Two of Edna’s brothers died fairly young, eldest Herman died in 1922 after surviving service in WWI; youngest George died at 22 in 1929 and is buried at Concordia, possibly in this family plot. The other five lived well into old age.

I couldn’t find a specific headstone for Edna, but in the specified lot, there is this beautiful, worn headstone for two of her older siblings who died before she was born. There was one other lost babe, according to Mary’s census answers in 1900 and 1910, but it’s unclear if this third lost child was born before or after oldest-surviving child Herman, born in 1886.

I believe it’s possible that not only these two lost ones, but the third are buried here along with Edna, and, in 1919, their mother, too. Section 4 is one of the oldest at Concordia and has a lot of trees which I suspect as the culprits for the disappearance of all but these two rather wobbly remaining markers. You can see that they’re clumsily propped up, so some sort of repair has been made in the past.

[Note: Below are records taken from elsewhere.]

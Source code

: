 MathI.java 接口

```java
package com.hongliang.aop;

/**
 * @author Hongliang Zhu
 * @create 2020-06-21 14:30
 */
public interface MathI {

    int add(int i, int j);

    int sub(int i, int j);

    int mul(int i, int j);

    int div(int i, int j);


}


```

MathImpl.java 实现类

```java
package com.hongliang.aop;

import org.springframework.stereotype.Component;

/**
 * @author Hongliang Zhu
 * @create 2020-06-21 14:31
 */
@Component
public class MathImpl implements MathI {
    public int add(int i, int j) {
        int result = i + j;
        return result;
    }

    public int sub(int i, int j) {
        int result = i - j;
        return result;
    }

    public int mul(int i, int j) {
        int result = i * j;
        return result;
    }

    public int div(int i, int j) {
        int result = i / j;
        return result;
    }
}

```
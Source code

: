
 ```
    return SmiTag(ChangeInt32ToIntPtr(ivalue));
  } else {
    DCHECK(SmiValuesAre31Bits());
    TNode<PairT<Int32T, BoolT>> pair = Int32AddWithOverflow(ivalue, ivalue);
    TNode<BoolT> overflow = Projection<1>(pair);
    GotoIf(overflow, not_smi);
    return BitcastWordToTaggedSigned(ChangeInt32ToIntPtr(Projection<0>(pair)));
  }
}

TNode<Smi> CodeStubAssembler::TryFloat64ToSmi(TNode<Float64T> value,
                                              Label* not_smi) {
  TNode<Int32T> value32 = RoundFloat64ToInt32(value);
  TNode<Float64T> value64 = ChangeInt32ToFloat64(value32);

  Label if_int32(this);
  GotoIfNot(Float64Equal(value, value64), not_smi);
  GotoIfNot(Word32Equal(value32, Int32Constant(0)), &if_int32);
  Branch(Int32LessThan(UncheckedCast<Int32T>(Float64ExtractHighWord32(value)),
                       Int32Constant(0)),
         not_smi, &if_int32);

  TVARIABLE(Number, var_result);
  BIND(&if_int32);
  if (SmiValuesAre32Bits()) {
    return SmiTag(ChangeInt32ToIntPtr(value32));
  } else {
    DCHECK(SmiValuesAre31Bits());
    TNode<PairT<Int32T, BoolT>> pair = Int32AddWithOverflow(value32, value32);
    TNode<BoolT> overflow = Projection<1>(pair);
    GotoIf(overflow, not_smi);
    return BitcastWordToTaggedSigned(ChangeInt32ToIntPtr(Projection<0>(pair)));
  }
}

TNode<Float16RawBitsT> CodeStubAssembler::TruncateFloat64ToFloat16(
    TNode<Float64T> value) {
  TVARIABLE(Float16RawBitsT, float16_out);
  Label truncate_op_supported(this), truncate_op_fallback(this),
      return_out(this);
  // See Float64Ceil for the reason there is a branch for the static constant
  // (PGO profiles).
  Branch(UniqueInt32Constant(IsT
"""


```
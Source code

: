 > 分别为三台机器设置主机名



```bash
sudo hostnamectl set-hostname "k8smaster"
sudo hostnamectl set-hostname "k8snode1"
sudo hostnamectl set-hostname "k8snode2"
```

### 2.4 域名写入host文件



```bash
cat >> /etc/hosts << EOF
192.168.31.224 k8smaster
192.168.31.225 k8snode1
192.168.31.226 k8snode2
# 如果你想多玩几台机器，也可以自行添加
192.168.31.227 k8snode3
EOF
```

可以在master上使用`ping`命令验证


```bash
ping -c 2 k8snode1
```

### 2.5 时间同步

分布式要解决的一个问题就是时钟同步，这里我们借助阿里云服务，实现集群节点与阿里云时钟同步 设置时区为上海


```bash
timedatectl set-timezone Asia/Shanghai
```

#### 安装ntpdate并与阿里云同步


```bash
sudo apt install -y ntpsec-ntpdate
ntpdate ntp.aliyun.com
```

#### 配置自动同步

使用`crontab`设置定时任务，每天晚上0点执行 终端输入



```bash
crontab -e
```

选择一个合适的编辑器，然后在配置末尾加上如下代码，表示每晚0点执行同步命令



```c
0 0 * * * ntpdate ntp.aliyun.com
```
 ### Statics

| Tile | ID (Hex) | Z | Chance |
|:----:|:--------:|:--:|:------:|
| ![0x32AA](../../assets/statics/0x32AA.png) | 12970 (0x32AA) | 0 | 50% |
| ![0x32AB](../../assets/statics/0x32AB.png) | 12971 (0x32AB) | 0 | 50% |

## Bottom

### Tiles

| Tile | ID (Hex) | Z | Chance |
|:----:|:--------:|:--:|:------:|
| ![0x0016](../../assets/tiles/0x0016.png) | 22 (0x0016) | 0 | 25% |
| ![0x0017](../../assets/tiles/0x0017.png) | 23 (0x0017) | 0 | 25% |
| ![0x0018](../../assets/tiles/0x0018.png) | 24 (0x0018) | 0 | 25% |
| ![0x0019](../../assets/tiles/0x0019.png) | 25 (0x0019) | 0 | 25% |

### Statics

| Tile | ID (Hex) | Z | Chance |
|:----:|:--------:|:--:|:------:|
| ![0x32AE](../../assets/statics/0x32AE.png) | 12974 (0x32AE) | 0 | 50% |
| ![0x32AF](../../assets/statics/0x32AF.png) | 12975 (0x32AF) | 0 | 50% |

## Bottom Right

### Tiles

Though her obituary lists her as Mrs. Edna Pinkall, her husband is not mentioned at all. Instead, the brief entry in the multi-page, alphabetized listing of Eastland obituaries which ran in the Chicago Tribune the Saturday after the disaster only says, “She leaves Mr. and Mrs. Fred W. Will, her parents, five brothers and two sisters.”

Anna and FredrichPoor Edward. He remarried two years after the disaster, but he and his second wife had no children and he passed away at only 56.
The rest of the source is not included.